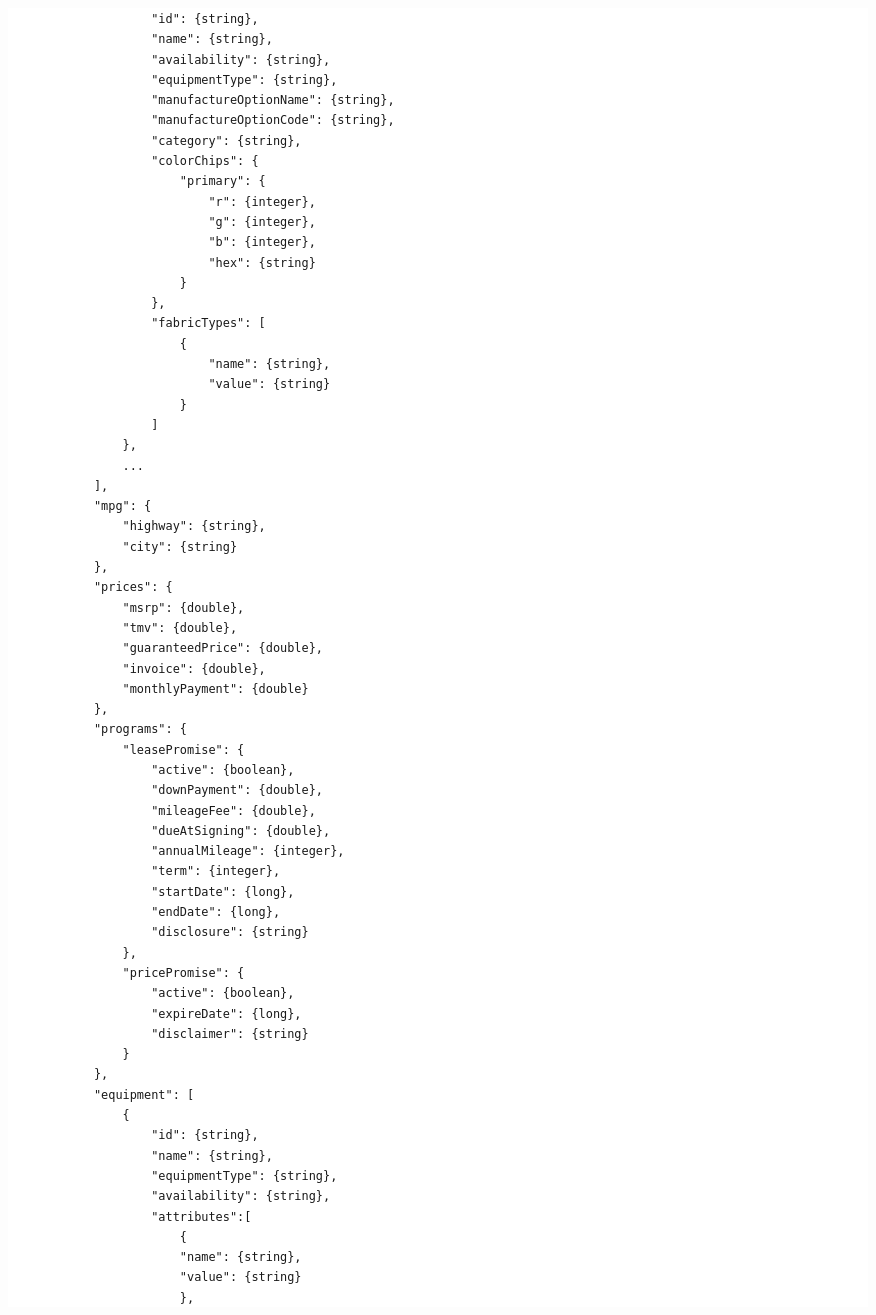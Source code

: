                         "id": {string},
                        "name": {string},
                        "availability": {string},
                        "equipmentType": {string},
                        "manufactureOptionName": {string},
                        "manufactureOptionCode": {string},
                        "category": {string},
                        "colorChips": {
                            "primary": {
                                "r": {integer},
                                "g": {integer},
                                "b": {integer},
                                "hex": {string}
                            }
                        },
                        "fabricTypes": [
                            {
                                "name": {string},
                                "value": {string}
                            }
                        ]
                    },
                    ...
                ],
                "mpg": {
                    "highway": {string},
                    "city": {string}
                },
                "prices": {
                    "msrp": {double},
                    "tmv": {double},
                    "guaranteedPrice": {double},
                    "invoice": {double},
                    "monthlyPayment": {double}
                },
                "programs": {
                    "leasePromise": {
                        "active": {boolean},
                        "downPayment": {double},
                        "mileageFee": {double},
                        "dueAtSigning": {double},
                        "annualMileage": {integer},
                        "term": {integer},
                        "startDate": {long},
                        "endDate": {long},
                        "disclosure": {string}
                    },
                    "pricePromise": {
                        "active": {boolean},
                        "expireDate": {long},
                        "disclaimer": {string}
                    }
                },
                "equipment": [
                    {
                        "id": {string},
                        "name": {string},
                        "equipmentType": {string},
                        "availability": {string},
                        "attributes":[
                            {
                            "name": {string},
                            "value": {string}
                            },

*Task prompt:* Search the entries for the word "double" and pick out every line that holds it.

*Response to the exercise:*
                    "msrp": {double},
                    "tmv": {double},
                    "guaranteedPrice": {double},
                    "invoice": {double},
                    "monthlyPayment": {double}
                        "downPayment": {double},
                        "mileageFee": {double},
                        "dueAtSigning": {double},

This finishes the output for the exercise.